Radiochemical separation of 231Pa from siliceous cake prior to its determination by gamma ray spectrometry

Abstract

Abstract A simple and fast radiochemical method for the separation of protactinium (231Pa) from siliceous cake for its determination by gamma ray spectrometry is described. The method involves (a) a novel approach, the fusion of the siliceous cake with sodium peroxide, (b) the dissolution of the fused mass in nitric acid and (c) the co-precipitation of 231Pa with manganese dioxide formed in-situ by the addition of solid manganous sulfate and potassium permanganate to the solution. The fusion, effected in a single step, is simpler and highly effective in comparison to methods reported hitherto in literature. The radiochemical yield of 231Pa, determined using 311.9 keV gamma ray of 233Pa radiotracer is quantitative (~90%).

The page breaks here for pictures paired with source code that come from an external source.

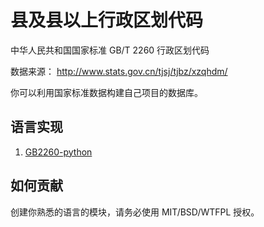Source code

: # 县及县以上行政区划代码

中华人民共和国国家标准 GB/T 2260 行政区划代码

数据来源： <http://www.stats.gov.cn/tjsj/tjbz/xzqhdm/>

你可以利用国家标准数据构建自己项目的数据库。

## 语言实现

1. [GB2260-python](https://github.com/cn/GB2260-python)

## 如何贡献

创建你熟悉的语言的模块，请务必使用 MIT/BSD/WTFPL 授权。

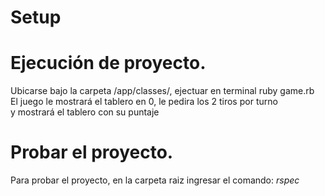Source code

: # Setup

<b><h1>Ejecución de proyecto.</h1></b>


Ubicarse bajo la carpeta /app/classes/, ejectuar en terminal ruby game.rb<br>
El juego le mostrará el tablero en 0, le pedira los 2 tiros por turno <br>
y mostrará el tablero con su puntaje

<b><h1>Probar el proyecto.</h1></b>

Para probar el proyecto, en la carpeta raiz ingresar el comando: *rspec* <br>

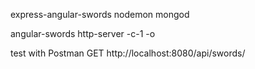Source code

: express-angular-swords
nodemon
mongod

angular-swords
http-server -c-1 -o  


test with Postman
GET http://localhost:8080/api/swords/

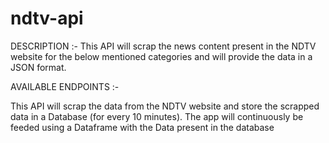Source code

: # ndtv-api

DESCRIPTION :-
    This API will scrap the news content present in the NDTV website for the below mentioned categories and will provide the data in a JSON format.

AVAILABLE ENDPOINTS :-












This API will scrap the data from the NDTV website and store the scrapped data in a Database (for every 10 minutes). The app will continuously be feeded using a Dataframe with the Data present in the database 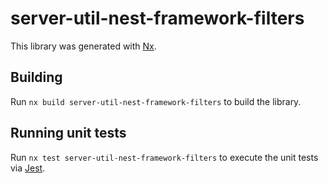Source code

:# server-util-nest-framework-filters

This library was generated with [Nx](https://nx.dev).

## Building

Run `nx build server-util-nest-framework-filters` to build the library.

## Running unit tests

Run `nx test server-util-nest-framework-filters` to execute the unit tests via [Jest](https://jestjs.io).
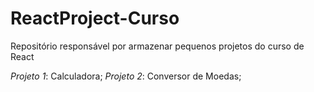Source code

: # ReactProject-Curso
Repositório responsável por armazenar pequenos projetos do curso de React

*Projeto 1*: Calculadora;
*Projeto 2*: Conversor de Moedas;
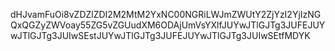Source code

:dHJvamFuOi8vZDZlZDI2M2MtM2YxNC00NGRiLWJmZWUtY2ZjYzI2YjIzNGQxQGZyZWVoay55ZG5vZGUudXM6ODAjUmVsYXlfJUYwJTlGJTg3JUFEJUYwJTlGJTg3JUIwSEstJUYwJTlGJTg3JUFEJUYwJTlGJTg3JUIwSEtfMDYK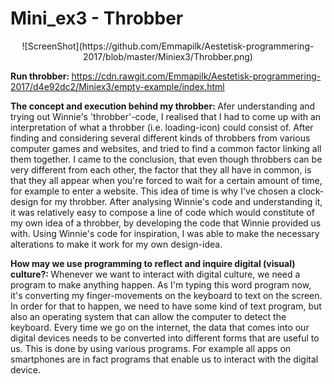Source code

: <H1> Mini_ex3 - Throbber </H1>
<p align="center">![ScreenShot](https://github.com/Emmapilk/Aestetisk-programmering-2017/blob/master/Miniex3/Throbber.png)

<b> Run throbber: </b> https://cdn.rawgit.com/Emmapilk/Aestetisk-programmering-2017/d4e92dc2/Miniex3/empty-example/index.html

<b> The concept and execution behind my throbber: </b> 
Afer understanding and trying out Winnie's 'throbber'-code, I realised that I had to come up with an interpretation of what a throbber (i.e. loading-icon) could consist of. After finding and considering several different kinds of throbbers from various computer games and websites, and tried to find a common factor linking all them together. I came to the conclusion, that even though throbbers can be very different from each other, the factor that they all have in common, is that they all appear when you're forced to wait for a certain amount of time, for example to enter a website. This idea of time is why I've chosen a clock-design for my throbber. 
After analysing Winnie's code and understanding it, it was relatively easy to compose a line of code which would constitute of my own idea of a throbber, by developing the code that Winnie provided us with. Using Winnie's code for inspiration, I was able to make the necessary alterations to make it work for my own design-idea. 

<b> How may we use programming to reflect and inquire digital (visual) culture?: </b>
Whenever we want to interact with digital culture, we need a program to make anything happen. As I'm typing this word program now, it's converting my finger-movements on the keyboard to text on the screen. In order for that to happen, we need to have some kind of text program, but also an operating system that can allow the computer to detect the keyboard. Every time we go on the internet, the data that comes into our digital devices needs to be converted into different forms that are useful to us. This is done by using various programs. For example all apps on smartphones are in fact programs that enable us to interact with the digital device.
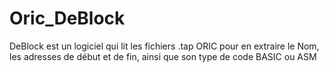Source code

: # Oric_DeBlock

  DeBlock est un logiciel qui lit les fichiers .tap ORIC pour en extraire le Nom, les adresses de début et de fin, ainsi que son type de code BASIC ou ASM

The decontamination factors calculated using gamma ray spectrometry and energy dispersive X-ray fluorescence measurements show that the separation from the interfering radionuclides is high whereas separation from major and minor elements is good. Separation by ion-exchange method in hydrochloric acid, hydrofluoric acid and oxalic acid media have comparatively much lower yields. The concentration of 231Pa in the siliceous cake measured using interference-free 283.6 keV gamma ray was found to be (6.4±0.33) μg kg−1. The measured concentration of 231Pa was well above the limit of quantitation whereas the coefficient of variation was ~5%. The improvement in the limit of detection was due to the reduction in spectral background. Systematic evaluation of various uncertainty parameters showed that the major contributors to the combined uncertainty were efficiency of the high purity germanium detector and the counting statistics. The present sample decomposition and separation methods are robust, simple to perform and can be effectively used for the determination and hence source prospecting of protactinium.